- [Assignment]
Wherever a line below holds the word "bảng", copy that line.

- [Supplied records]
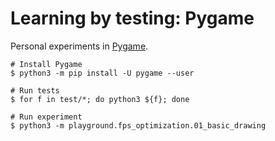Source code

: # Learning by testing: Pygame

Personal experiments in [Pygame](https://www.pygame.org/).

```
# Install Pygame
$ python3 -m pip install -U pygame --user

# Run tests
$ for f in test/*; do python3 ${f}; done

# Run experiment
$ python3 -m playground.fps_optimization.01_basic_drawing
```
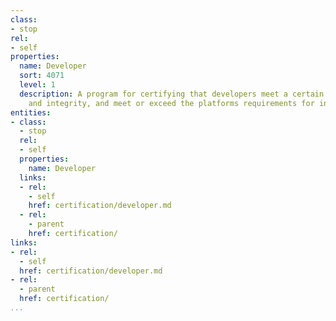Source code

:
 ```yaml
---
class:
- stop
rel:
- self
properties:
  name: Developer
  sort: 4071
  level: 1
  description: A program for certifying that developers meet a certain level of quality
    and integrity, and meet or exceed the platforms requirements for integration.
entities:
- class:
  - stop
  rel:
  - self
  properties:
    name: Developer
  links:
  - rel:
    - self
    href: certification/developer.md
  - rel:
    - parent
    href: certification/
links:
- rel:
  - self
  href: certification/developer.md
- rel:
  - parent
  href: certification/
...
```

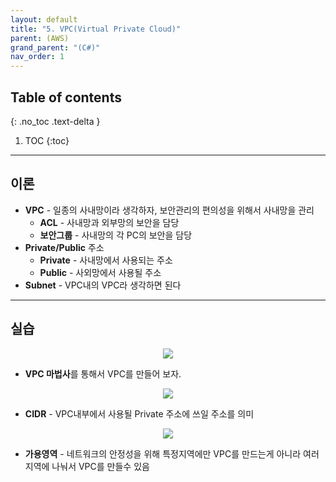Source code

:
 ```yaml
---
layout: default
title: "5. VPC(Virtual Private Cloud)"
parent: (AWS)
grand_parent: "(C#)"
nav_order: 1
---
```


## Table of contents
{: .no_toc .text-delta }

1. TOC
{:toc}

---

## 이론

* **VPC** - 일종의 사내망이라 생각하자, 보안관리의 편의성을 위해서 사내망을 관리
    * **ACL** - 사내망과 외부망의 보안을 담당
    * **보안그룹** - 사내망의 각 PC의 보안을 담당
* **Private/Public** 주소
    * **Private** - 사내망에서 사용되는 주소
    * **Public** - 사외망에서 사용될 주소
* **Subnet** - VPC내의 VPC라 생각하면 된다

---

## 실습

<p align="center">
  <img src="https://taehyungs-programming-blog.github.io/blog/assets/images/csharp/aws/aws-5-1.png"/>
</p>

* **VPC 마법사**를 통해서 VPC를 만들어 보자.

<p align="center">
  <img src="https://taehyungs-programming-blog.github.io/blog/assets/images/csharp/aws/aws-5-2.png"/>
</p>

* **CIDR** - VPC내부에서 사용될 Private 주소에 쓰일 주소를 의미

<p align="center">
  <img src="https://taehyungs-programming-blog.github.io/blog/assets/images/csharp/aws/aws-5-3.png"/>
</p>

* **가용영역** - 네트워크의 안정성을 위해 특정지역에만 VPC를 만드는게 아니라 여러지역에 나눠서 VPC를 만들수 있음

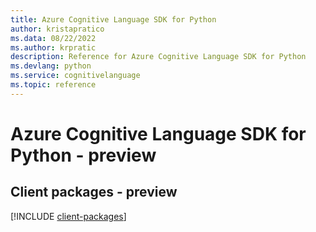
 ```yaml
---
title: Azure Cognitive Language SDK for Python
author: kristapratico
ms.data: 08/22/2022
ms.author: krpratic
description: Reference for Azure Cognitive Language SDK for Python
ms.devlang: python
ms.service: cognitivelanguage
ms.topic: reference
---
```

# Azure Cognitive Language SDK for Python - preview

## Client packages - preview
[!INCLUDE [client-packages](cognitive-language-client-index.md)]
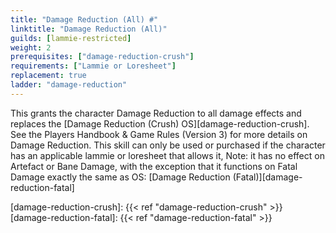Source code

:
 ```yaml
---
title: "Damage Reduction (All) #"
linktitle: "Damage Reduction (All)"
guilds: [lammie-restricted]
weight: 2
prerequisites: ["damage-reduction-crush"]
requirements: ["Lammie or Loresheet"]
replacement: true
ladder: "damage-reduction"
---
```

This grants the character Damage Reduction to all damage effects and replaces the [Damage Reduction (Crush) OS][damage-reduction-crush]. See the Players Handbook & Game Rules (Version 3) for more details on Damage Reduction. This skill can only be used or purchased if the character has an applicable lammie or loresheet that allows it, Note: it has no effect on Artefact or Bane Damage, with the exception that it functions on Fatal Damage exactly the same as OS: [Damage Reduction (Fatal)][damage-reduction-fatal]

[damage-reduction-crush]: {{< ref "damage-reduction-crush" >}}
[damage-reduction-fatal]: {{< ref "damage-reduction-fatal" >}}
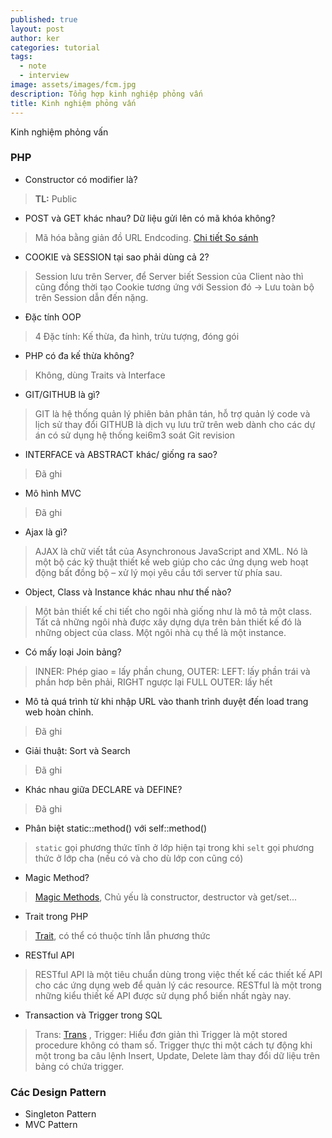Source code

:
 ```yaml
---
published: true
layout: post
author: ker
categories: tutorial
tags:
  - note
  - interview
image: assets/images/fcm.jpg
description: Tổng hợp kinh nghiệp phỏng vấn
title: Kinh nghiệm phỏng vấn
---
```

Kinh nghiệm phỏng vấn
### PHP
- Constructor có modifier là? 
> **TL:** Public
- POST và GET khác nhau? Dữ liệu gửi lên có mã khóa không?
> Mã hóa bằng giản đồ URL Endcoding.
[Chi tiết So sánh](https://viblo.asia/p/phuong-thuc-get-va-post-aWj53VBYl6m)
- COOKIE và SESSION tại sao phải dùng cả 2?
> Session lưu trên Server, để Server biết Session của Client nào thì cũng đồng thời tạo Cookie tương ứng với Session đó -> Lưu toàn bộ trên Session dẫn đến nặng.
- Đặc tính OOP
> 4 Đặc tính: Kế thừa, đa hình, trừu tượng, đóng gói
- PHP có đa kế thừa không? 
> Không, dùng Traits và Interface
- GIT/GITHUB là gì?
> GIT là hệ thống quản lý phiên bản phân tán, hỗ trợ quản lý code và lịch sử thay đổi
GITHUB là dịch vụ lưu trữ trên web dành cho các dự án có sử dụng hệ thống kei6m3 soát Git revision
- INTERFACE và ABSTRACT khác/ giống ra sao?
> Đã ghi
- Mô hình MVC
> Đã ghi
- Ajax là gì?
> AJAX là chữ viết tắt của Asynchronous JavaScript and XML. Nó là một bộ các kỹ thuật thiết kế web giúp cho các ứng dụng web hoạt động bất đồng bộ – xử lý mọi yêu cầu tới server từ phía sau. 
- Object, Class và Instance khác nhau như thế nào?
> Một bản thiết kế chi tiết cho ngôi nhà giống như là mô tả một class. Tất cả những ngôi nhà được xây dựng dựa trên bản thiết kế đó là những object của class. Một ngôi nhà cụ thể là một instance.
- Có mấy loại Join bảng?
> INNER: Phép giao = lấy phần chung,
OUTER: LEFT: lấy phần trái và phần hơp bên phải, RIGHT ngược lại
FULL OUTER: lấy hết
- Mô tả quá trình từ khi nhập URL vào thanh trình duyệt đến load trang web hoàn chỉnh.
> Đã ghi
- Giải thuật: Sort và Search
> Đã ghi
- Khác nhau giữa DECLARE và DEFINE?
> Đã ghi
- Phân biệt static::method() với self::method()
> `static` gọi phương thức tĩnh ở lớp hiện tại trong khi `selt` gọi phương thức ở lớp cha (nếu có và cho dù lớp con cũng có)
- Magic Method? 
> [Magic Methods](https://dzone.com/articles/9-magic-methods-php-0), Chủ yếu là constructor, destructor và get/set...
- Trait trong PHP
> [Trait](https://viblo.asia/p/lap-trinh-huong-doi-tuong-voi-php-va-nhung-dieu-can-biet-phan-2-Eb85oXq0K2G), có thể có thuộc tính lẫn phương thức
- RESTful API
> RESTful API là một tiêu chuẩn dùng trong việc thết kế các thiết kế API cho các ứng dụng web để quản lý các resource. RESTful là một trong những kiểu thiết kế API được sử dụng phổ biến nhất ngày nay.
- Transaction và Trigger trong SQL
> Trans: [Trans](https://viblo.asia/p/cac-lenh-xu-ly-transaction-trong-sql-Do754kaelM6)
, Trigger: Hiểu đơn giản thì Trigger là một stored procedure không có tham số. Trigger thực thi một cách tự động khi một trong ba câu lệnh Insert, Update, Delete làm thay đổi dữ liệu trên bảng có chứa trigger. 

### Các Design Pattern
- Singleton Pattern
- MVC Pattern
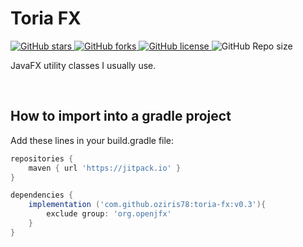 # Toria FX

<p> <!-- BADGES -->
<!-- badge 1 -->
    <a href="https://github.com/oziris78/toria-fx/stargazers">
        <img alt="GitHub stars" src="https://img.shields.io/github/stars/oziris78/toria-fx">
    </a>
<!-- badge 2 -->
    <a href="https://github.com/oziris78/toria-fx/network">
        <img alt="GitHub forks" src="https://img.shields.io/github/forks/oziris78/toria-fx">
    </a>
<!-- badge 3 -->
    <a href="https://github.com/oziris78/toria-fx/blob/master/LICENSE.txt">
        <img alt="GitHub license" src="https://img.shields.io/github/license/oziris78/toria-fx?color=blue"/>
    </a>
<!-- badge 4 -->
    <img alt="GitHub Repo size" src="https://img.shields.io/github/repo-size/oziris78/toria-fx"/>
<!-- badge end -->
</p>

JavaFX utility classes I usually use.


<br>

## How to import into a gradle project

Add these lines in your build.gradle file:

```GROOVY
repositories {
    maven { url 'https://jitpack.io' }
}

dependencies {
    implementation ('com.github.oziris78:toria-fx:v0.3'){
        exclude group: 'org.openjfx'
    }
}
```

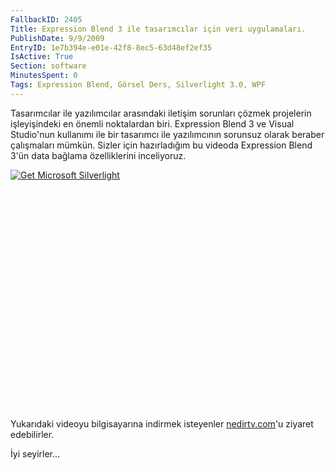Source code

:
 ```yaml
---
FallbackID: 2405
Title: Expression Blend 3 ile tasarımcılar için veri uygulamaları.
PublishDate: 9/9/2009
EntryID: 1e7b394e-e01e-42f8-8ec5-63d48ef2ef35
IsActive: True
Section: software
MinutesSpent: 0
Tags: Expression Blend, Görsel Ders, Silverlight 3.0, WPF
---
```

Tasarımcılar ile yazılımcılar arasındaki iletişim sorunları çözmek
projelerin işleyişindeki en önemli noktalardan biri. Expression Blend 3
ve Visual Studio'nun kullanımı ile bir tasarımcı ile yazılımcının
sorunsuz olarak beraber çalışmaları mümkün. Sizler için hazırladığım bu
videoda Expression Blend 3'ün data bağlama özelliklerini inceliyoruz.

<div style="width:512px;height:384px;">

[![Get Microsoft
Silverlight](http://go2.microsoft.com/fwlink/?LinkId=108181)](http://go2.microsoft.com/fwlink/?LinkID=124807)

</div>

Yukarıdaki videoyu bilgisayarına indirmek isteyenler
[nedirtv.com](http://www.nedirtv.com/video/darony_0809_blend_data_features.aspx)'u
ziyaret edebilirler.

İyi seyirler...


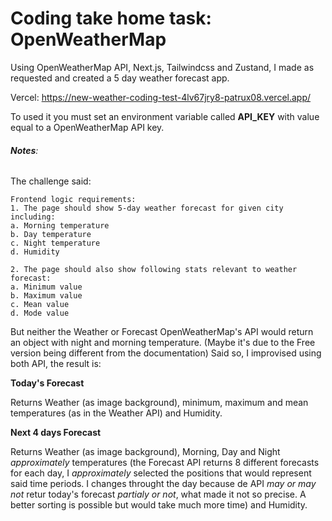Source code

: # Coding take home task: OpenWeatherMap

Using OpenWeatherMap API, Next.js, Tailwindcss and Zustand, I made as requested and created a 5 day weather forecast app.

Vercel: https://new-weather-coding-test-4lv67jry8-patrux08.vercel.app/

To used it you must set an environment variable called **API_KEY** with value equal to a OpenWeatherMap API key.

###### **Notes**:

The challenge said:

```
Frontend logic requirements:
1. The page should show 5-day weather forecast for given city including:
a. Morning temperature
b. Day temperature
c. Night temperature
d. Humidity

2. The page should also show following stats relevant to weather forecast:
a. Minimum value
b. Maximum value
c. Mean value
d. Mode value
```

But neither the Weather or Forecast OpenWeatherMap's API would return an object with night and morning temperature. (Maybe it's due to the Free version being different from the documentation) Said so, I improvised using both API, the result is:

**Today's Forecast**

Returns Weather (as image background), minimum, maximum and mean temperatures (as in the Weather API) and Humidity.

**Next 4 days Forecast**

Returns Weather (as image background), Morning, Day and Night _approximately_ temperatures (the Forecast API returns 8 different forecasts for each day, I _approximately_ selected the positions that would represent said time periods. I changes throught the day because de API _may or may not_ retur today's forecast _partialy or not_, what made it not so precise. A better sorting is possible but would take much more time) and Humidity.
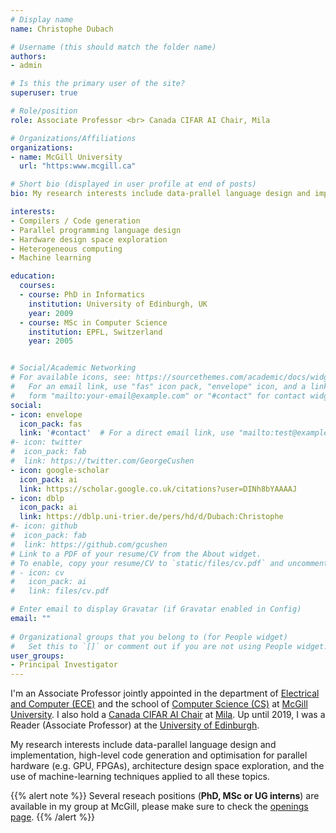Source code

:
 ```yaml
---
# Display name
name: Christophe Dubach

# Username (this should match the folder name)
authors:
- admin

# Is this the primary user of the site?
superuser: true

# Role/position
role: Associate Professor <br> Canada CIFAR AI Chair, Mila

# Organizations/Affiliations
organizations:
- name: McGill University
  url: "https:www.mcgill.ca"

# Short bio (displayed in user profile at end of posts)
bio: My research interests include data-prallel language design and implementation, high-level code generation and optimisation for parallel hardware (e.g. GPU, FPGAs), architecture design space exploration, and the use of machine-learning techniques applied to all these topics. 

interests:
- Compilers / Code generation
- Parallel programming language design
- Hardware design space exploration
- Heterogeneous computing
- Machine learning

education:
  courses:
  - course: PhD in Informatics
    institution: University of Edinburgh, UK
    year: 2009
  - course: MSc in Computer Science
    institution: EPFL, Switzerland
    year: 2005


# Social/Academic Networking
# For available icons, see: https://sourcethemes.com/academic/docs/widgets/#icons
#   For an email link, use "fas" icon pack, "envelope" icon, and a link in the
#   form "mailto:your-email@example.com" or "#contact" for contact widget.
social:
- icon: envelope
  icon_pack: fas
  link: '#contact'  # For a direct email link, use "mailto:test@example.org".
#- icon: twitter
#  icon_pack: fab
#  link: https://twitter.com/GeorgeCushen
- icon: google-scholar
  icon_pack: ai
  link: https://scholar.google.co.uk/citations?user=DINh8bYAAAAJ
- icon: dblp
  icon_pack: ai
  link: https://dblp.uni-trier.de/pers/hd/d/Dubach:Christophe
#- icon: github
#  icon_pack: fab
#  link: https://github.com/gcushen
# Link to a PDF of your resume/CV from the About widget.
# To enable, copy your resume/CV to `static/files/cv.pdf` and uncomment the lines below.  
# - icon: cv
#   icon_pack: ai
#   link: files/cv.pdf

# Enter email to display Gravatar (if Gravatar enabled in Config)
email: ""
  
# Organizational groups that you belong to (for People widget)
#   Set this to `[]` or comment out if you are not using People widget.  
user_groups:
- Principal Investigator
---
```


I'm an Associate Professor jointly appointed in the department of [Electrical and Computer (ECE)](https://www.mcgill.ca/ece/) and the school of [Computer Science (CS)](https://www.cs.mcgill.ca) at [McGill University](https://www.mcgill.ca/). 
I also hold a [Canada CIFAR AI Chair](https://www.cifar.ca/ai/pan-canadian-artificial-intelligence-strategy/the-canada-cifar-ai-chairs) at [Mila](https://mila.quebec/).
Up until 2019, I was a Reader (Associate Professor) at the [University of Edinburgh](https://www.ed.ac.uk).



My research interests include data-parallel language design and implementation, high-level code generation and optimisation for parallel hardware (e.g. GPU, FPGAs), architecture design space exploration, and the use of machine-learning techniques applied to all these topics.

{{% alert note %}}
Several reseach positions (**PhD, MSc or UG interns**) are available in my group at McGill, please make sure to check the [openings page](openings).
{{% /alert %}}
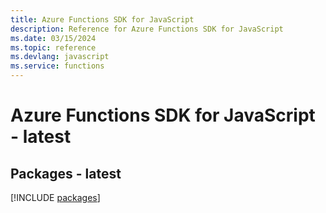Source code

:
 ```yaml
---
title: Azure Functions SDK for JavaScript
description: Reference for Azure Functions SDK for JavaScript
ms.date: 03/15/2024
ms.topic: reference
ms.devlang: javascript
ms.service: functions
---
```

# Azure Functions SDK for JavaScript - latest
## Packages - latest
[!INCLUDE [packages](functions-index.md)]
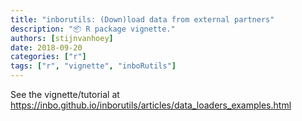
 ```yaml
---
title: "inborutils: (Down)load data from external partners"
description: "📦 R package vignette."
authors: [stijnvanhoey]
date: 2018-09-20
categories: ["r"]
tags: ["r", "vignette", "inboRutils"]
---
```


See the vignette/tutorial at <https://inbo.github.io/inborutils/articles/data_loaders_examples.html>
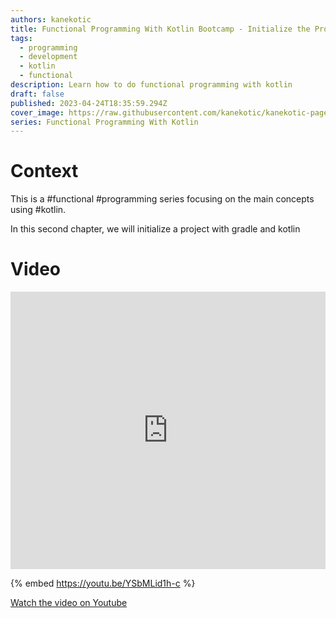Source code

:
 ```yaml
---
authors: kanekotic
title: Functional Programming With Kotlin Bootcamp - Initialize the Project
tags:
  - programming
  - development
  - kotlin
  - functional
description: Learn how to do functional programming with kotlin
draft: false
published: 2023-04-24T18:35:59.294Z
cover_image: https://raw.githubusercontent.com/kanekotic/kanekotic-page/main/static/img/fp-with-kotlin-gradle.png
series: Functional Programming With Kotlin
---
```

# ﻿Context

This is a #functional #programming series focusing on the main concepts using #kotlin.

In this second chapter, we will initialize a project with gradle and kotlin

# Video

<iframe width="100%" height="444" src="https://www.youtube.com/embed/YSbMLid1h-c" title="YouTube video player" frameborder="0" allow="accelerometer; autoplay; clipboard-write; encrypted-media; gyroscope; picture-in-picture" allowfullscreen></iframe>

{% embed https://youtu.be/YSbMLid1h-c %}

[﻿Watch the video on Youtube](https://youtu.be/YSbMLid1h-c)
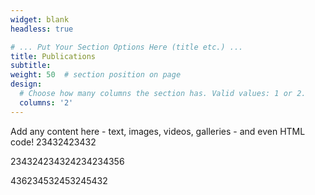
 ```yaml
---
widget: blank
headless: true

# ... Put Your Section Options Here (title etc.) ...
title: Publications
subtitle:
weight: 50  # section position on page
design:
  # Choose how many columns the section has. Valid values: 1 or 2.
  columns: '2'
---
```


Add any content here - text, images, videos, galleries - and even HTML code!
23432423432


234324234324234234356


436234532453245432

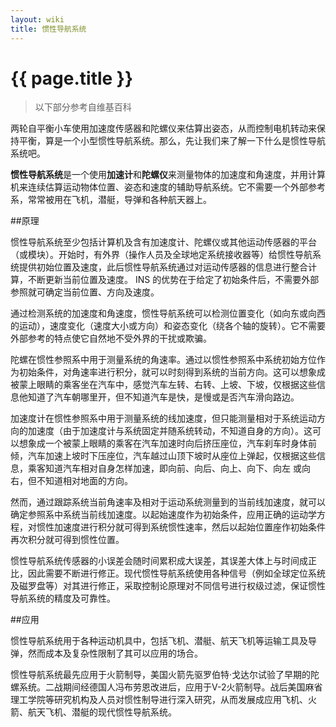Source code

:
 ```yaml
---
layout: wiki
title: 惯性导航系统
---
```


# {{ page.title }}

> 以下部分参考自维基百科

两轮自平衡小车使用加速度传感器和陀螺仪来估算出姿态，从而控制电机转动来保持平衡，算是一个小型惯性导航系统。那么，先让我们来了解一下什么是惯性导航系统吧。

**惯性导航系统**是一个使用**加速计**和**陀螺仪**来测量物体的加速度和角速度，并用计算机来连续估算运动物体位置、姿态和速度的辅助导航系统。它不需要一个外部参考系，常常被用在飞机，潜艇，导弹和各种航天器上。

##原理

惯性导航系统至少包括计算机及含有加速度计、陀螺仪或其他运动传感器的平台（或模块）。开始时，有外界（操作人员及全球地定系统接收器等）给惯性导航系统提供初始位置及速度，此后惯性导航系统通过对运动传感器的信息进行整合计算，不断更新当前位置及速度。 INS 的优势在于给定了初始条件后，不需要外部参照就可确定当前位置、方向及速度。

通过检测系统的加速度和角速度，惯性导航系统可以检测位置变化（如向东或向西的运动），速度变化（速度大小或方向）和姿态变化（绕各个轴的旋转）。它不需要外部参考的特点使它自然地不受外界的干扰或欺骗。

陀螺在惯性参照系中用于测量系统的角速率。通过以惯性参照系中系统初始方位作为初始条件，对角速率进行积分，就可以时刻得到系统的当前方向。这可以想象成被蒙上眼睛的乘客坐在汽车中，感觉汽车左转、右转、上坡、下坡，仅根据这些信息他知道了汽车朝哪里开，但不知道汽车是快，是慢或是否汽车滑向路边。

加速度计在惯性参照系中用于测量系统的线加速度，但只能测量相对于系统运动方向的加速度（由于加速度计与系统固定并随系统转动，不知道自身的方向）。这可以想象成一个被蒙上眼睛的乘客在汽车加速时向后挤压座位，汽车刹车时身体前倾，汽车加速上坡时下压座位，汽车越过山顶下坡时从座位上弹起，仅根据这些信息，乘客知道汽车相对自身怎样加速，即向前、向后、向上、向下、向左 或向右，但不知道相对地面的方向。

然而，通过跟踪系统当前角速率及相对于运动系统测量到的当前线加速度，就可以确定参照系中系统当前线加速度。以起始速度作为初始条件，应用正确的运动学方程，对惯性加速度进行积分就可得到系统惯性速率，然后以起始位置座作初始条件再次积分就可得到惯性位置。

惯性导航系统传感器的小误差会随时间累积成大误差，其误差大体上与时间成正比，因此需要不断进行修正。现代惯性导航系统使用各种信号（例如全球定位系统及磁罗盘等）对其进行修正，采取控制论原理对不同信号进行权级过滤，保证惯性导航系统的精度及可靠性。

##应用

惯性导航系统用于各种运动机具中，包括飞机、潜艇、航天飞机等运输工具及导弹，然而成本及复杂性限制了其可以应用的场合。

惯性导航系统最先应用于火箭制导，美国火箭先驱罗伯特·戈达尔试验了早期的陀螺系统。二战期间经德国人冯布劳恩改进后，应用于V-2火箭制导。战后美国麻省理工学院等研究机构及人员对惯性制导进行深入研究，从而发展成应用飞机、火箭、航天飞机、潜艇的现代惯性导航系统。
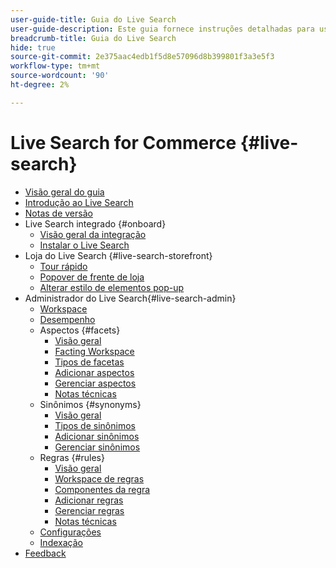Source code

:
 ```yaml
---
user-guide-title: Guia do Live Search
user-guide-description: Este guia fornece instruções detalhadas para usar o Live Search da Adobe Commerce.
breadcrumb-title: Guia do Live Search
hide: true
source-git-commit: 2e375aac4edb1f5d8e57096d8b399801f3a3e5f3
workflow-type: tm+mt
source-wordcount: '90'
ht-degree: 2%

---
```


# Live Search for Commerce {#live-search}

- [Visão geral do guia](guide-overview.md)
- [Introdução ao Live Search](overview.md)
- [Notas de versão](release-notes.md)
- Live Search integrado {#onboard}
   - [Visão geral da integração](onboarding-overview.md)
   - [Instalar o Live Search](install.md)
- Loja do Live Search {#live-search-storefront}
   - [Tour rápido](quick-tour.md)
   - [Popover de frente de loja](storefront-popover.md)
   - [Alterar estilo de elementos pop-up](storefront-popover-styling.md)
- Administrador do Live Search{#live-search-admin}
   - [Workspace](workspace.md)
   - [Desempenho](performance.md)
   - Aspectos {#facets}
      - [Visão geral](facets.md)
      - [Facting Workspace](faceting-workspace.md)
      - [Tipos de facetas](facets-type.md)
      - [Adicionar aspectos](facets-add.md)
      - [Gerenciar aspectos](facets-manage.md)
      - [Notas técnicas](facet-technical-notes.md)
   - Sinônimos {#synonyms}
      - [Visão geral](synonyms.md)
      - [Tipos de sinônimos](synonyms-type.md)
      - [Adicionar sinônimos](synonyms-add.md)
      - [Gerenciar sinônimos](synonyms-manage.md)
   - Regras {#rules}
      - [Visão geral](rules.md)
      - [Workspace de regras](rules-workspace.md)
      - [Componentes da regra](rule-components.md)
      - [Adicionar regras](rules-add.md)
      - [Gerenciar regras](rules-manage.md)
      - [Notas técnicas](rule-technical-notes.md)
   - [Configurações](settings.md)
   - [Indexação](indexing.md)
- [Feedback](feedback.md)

- [Task response]
- Có mấy loại Join bảng?
, Trigger: Hiểu đơn giản thì Trigger là một stored procedure không có tham số. Trigger thực thi một cách tự động khi một trong ba câu lệnh Insert, Update, Delete làm thay đổi dữ liệu trên bảng có chứa trigger. 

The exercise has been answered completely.